Guitar Lessons by Chip McDonald - chip@chipmcdonald.com: Sloppiness Pt. 2: Claude Monet and Lead Guitar

Monday, June 18, 2018

Sloppiness Pt. 2: Claude Monet and Lead Guitar

1) What is the threshold of acceptability for your audience?

(this is actually a very accurate meta visual example of what this article is about...)


 (the above picture I took using a pinhole lens I made, deliberately making my modern technology digital camera to yields results that look soft and "sloppy" - like an Impressionist painting.  It is of an artist making a copy of a Monet painting titled "The Stroll: Woman with a Parasol (Madame Monet and Her Son)".  Why?  1) Because the painting was already made, I couldn't make it. 2) You're not allowed to use take pictures of certain pictures at museums. 3) ... which doesn't matter, because it doesn't take any particular skill or mindset to take a "perfect" picture of a painting! 4) The pinhole lens has an element of mystery to it because of it's imperfection and inherent chaotic light scattering.  In a staid setting such as a museum, this makes for a more interesting picture to occur in my opinion.  How many pinhole pictures of the inside of a museum have you seen....?)


  .............This may seem self-explanatory, but it's not.


 Your "audience" might be a record producer or engineer.  In which case, they are going to be listening more closely than The Random Person On the Street.

 Your audience may be people in a music store: it shouldn't be, but having worked in music stores most of my life I can say that this is a reality for some people.  The interesting thing here is that there is a profound disconnect between what the Budding Guitar Store Rock Star thinks is "ok" and what the Experienced and Jaded Music Store Employee thinks.

 Another audience might be, as in my case, a guitar student sitting point blank in front of you.  Which is a curious thing, because everything is on the table in this giant question mark of a case.

 Then there is the "traditional" sense of the word.  In a big arena, "sloppiness" is almost relative given the over-amplified whorl of distortion and volume that is a live show.  In this scenario the audience is going to be ultra forgiving, simply because - they can't really make out much detail in a lot of cases, unless it is "that soft part in the song".

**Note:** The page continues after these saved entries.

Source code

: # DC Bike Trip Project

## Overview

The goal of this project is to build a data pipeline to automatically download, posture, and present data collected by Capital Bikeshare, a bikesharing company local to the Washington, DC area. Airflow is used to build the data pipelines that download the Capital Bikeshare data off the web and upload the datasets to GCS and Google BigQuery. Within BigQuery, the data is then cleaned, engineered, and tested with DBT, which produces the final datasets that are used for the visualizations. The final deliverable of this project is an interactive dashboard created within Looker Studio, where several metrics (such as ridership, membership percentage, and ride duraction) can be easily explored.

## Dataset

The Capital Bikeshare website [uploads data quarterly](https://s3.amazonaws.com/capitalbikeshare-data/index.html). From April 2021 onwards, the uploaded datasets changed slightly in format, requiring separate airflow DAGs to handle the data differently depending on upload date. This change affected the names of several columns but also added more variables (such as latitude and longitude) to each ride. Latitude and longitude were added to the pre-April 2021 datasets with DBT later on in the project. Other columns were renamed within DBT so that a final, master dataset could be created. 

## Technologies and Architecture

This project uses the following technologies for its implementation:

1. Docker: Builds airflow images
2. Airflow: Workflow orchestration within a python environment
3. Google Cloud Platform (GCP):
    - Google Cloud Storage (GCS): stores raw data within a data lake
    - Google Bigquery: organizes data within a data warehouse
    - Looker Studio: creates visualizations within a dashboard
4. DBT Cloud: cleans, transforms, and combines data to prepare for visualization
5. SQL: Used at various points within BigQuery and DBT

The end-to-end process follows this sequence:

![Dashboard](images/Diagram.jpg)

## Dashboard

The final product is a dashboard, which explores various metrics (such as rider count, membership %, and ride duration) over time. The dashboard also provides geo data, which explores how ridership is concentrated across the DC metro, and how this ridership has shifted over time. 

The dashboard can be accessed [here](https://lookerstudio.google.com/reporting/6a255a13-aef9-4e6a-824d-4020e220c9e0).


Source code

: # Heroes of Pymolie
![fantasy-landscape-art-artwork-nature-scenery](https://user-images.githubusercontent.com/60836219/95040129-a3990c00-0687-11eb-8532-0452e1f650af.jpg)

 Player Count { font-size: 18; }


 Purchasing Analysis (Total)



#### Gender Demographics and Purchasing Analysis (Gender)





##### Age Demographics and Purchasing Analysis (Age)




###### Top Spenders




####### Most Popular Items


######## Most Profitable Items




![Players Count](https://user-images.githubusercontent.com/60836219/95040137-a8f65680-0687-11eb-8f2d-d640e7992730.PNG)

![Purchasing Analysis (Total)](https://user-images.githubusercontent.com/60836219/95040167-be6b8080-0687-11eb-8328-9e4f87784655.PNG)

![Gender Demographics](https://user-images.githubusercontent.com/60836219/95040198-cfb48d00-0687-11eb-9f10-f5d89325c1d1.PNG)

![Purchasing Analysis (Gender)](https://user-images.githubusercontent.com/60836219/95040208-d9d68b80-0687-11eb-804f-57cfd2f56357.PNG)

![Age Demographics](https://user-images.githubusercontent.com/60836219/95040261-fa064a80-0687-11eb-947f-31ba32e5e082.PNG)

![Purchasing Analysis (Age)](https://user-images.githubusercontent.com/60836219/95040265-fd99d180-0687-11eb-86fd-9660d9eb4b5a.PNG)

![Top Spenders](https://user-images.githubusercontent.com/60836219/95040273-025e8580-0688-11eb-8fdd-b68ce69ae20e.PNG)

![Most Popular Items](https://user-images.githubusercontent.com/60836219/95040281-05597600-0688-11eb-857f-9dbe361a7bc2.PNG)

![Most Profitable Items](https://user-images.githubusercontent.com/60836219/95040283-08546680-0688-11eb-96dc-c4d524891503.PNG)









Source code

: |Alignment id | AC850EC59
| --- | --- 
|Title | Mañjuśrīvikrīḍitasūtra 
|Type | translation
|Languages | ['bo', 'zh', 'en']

 As venues get smaller the stakes go up, actually.  Because a more and more significant portion of the audience is likely to be hearing your amplifier directly off the stage, or as the capability of the p.a. system to the size of the room becomes greater and greater.  So there is trade off here, depending on the p.a. and the sound of the room.  But...

 At this stage (pun intended) there is a Default State of Acceptable: you have to presume your audience is going to have a pretty good chance of hearing at least as much detail as they would hear on a recording.  The thing to note here is that in general, this is NOT "perfect technique"; it's a mature and pragmatic technique.  A practical one.  This is somewhat my position for myself (as I think of it).

 Then there is the Solo Acoustic Performance In a Small and Intimate Setting.  This is difficult.  This is where "approaching perfect technique" comes in, because everything can be heard usually to a more detailed degree than on a recording.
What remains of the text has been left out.